Material for this exercise section start

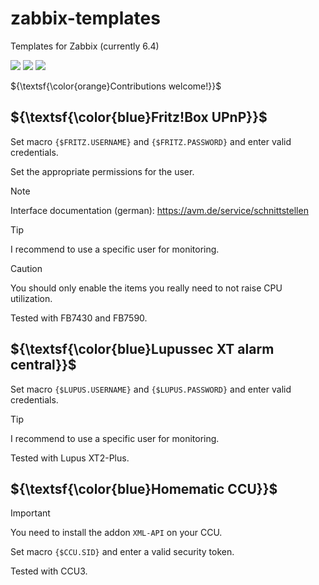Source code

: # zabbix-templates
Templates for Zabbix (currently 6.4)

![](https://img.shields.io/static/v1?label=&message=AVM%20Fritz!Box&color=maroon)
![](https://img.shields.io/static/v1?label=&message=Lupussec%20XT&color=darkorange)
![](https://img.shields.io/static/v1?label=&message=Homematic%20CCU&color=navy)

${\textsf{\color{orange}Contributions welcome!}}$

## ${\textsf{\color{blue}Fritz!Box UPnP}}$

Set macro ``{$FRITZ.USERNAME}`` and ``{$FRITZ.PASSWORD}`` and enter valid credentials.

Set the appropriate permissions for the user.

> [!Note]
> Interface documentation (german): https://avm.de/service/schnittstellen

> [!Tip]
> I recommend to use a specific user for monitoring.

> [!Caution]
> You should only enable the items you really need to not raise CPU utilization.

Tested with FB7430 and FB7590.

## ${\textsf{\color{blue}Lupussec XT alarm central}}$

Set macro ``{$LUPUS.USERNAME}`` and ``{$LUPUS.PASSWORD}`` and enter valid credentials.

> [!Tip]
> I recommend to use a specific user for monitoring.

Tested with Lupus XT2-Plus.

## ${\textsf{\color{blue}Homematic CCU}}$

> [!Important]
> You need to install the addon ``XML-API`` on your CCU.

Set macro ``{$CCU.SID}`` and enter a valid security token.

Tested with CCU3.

Material for this exercise section end
Material for this exercise section start

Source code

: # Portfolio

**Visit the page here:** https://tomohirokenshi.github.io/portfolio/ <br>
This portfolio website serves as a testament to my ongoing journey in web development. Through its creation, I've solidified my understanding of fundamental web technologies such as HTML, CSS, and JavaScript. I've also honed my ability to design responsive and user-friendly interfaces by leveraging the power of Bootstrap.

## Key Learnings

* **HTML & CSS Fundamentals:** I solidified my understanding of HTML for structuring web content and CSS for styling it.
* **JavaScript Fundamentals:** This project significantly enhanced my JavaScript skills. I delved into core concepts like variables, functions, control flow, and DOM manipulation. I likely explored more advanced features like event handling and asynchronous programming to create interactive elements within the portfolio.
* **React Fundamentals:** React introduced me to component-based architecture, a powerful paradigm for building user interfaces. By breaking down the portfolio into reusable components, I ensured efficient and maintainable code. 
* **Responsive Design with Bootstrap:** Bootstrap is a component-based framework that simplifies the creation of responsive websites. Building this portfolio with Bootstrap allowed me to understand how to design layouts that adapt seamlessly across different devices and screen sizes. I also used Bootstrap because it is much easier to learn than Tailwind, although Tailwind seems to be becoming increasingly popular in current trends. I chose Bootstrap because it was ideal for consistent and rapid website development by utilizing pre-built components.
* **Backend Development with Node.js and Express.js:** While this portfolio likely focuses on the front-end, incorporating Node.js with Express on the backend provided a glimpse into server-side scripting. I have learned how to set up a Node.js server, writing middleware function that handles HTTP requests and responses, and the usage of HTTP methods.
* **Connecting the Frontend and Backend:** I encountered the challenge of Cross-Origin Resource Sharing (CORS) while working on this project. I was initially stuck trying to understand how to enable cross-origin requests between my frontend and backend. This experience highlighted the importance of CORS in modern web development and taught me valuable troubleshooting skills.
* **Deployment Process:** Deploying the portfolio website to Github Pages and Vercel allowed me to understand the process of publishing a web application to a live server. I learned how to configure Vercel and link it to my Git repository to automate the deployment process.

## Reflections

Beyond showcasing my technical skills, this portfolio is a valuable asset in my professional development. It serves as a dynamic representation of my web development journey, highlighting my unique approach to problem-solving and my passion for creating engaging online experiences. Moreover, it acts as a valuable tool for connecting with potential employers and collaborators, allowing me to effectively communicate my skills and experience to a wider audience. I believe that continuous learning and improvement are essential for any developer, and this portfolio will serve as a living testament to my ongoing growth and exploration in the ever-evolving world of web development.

Material for this exercise section end
Material for this exercise section start

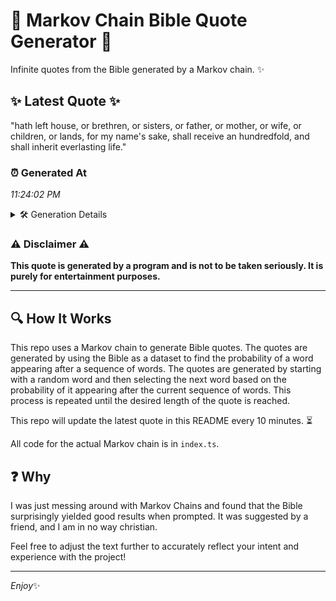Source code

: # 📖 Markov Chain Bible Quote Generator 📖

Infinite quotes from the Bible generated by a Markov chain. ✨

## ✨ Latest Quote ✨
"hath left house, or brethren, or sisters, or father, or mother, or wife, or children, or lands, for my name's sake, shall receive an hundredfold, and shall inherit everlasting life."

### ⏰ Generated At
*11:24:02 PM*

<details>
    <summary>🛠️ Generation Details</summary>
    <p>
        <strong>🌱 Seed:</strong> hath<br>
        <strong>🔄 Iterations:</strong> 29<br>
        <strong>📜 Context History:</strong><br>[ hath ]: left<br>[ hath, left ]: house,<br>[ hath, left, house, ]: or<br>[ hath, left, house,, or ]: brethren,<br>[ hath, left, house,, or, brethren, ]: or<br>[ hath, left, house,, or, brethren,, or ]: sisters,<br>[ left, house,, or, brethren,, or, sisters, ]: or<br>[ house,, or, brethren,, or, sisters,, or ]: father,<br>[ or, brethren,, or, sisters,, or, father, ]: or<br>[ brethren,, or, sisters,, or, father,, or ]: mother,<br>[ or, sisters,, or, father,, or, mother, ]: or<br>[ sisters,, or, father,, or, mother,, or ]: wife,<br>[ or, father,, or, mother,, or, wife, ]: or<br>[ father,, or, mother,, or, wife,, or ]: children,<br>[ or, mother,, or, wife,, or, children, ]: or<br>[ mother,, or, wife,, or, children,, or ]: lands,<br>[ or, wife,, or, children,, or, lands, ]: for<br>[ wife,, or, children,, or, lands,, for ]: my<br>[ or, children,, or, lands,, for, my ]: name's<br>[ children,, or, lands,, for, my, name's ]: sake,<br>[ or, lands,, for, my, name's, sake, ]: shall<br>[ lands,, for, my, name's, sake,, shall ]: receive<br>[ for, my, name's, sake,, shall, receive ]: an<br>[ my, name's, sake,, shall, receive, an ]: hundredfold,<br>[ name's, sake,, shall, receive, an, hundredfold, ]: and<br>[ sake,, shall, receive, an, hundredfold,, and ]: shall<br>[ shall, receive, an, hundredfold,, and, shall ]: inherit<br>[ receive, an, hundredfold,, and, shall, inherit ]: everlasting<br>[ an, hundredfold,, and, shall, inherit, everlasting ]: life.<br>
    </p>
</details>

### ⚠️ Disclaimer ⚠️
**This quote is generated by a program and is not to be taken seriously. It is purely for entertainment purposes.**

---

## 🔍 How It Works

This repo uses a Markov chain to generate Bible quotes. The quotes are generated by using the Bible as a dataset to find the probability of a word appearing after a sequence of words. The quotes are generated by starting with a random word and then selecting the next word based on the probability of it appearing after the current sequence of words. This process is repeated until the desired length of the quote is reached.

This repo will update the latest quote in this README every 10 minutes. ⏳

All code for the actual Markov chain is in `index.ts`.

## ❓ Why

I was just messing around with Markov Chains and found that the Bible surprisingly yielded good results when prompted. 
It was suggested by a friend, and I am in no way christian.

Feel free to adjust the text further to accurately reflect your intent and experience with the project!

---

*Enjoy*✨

Material for this exercise section end

• Problem to solve: Your task for the entries above: copy exactly the span starting with the line with "<strong>📜 Context History:</strong><br>[ hath" and going on through the line with "## 🔍 How It Works", both lines included, and nothing else.

• Reply to the task:
        <strong>📜 Context History:</strong><br>[ hath ]: left<br>[ hath, left ]: house,<br>[ hath, left, house, ]: or<br>[ hath, left, house,, or ]: brethren,<br>[ hath, left, house,, or, brethren, ]: or<br>[ hath, left, house,, or, brethren,, or ]: sisters,<br>[ left, house,, or, brethren,, or, sisters, ]: or<br>[ house,, or, brethren,, or, sisters,, or ]: father,<br>[ or, brethren,, or, sisters,, or, father, ]: or<br>[ brethren,, or, sisters,, or, father,, or ]: mother,<br>[ or, sisters,, or, father,, or, mother, ]: or<br>[ sisters,, or, father,, or, mother,, or ]: wife,<br>[ or, father,, or, mother,, or, wife, ]: or<br>[ father,, or, mother,, or, wife,, or ]: children,<br>[ or, mother,, or, wife,, or, children, ]: or<br>[ mother,, or, wife,, or, children,, or ]: lands,<br>[ or, wife,, or, children,, or, lands, ]: for<br>[ wife,, or, children,, or, lands,, for ]: my<br>[ or, children,, or, lands,, for, my ]: name's<br>[ children,, or, lands,, for, my, name's ]: sake,<br>[ or, lands,, for, my, name's, sake, ]: shall<br>[ lands,, for, my, name's, sake,, shall ]: receive<br>[ for, my, name's, sake,, shall, receive ]: an<br>[ my, name's, sake,, shall, receive, an ]: hundredfold,<br>[ name's, sake,, shall, receive, an, hundredfold, ]: and<br>[ sake,, shall, receive, an, hundredfold,, and ]: shall<br>[ shall, receive, an, hundredfold,, and, shall ]: inherit<br>[ receive, an, hundredfold,, and, shall, inherit ]: everlasting<br>[ an, hundredfold,, and, shall, inherit, everlasting ]: life.<br>
    </p>
</details>

### ⚠️ Disclaimer ⚠️
**This quote is generated by a program and is not to be taken seriously. It is purely for entertainment purposes.**

---

## 🔍 How It Works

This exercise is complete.